Keefe, Bruyette & Woods’ stance on Farmer Mac remains at Market Perform, indicating that the stock is expected to perform in line with the broader market. The firm’s analysis suggests a cautious approach, considering the potential risks and the current economic environment Farmer Mac operates within.
In other recent news, Federal Agricultural Mortgage (AGM) reported its first-quarter 2025 financial results, surpassing analyst expectations with an earnings per share (EPS) of $4.19, compared to the forecast of $4.14. The company also exceeded revenue projections, posting $94.32 million against the anticipated $94.02 million. This performance highlights AGM’s consistent ability to outperform expectations, even in a challenging economic environment. The company achieved record quarterly revenue and core earnings, with notable growth in its broadband infrastructure and renewable energy segments. Additionally, AGM’s diversified revenue streams and disciplined asset liability management contributed to its robust financial performance.

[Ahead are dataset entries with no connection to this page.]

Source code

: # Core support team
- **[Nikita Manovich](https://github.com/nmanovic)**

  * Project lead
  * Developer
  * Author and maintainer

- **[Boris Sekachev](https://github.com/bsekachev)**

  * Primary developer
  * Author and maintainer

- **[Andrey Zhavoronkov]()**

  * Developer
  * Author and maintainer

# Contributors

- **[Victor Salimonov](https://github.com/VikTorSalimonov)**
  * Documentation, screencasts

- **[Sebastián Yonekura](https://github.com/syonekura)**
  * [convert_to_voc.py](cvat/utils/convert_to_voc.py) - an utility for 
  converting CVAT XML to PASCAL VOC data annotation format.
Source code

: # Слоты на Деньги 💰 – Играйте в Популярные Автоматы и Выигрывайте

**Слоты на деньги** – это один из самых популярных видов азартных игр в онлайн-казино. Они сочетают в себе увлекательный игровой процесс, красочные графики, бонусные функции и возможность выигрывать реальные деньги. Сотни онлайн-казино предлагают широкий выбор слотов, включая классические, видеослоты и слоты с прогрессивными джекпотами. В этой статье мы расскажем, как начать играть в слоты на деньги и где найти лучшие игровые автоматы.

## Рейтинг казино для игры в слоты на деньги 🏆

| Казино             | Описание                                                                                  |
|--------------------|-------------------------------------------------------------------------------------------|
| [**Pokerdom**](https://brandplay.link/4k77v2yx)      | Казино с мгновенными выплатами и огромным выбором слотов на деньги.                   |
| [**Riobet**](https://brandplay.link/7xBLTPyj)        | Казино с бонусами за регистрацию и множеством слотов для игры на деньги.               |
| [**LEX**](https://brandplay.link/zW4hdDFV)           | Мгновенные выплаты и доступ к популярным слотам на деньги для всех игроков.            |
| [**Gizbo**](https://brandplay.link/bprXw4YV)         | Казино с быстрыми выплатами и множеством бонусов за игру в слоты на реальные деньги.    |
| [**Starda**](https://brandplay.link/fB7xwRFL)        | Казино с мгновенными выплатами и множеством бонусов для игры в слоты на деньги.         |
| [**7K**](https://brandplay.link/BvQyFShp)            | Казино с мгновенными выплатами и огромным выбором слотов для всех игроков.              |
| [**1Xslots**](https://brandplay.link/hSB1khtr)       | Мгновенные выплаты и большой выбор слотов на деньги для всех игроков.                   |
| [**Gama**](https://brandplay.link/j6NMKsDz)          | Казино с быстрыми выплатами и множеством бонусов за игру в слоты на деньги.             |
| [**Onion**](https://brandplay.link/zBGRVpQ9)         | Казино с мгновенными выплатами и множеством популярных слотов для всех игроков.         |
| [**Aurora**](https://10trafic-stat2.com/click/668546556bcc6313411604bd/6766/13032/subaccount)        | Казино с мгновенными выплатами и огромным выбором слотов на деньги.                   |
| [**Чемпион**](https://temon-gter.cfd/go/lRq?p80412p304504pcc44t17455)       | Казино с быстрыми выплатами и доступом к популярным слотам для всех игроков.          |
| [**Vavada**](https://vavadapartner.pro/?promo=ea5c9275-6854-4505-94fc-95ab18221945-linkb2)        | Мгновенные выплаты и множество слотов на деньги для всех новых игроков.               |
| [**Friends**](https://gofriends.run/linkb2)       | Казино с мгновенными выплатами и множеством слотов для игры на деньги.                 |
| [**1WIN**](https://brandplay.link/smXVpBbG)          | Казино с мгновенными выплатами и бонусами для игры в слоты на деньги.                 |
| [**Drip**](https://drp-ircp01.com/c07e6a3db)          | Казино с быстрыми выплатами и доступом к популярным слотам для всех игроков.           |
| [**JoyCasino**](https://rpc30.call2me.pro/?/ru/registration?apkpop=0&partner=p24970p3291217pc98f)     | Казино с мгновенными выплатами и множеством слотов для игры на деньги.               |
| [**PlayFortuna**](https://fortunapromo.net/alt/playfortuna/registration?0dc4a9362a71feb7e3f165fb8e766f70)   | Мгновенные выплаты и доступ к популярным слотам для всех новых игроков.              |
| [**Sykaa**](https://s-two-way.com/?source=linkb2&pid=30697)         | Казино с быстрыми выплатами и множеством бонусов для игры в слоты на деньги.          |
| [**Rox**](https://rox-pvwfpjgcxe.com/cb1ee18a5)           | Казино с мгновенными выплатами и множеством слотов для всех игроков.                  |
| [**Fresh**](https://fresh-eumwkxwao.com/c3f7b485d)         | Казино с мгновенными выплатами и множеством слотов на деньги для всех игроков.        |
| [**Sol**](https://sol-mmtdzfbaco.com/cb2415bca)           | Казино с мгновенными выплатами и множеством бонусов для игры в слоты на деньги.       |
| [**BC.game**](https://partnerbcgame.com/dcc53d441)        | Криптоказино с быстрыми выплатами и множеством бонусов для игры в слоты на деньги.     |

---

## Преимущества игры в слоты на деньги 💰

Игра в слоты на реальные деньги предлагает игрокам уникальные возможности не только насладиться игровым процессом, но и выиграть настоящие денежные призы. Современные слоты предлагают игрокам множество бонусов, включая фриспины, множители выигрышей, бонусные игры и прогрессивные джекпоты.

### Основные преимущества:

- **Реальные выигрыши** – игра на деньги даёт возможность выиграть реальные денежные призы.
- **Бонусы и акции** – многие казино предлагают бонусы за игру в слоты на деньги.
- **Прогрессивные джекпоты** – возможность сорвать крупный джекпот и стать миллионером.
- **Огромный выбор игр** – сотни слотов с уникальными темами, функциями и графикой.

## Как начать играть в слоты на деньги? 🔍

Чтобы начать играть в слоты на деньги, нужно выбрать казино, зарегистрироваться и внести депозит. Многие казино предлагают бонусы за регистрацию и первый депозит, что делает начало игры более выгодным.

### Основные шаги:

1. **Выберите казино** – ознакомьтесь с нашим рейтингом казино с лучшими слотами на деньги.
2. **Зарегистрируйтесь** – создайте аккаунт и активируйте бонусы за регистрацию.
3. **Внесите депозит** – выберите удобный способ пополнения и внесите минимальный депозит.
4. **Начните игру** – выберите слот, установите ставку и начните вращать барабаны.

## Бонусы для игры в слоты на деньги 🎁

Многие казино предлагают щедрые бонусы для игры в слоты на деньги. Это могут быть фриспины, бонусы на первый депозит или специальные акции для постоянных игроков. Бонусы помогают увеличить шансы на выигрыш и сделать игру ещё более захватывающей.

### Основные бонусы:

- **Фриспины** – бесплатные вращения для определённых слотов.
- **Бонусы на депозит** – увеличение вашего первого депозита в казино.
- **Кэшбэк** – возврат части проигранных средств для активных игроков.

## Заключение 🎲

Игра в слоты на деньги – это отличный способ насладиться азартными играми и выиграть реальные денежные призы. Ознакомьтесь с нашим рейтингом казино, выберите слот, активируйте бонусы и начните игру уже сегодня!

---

Analysts have positively received these results, reflecting strong investor confidence in AGM’s strategic initiatives and market opportunities. The company plans to continue its growth trajectory through farm securitization transactions, which are expected to enhance its funding strategy. Looking ahead, AGM maintains a positive outlook, supported by a strong pipeline for farm and ranch loan purchases in the upcoming quarters.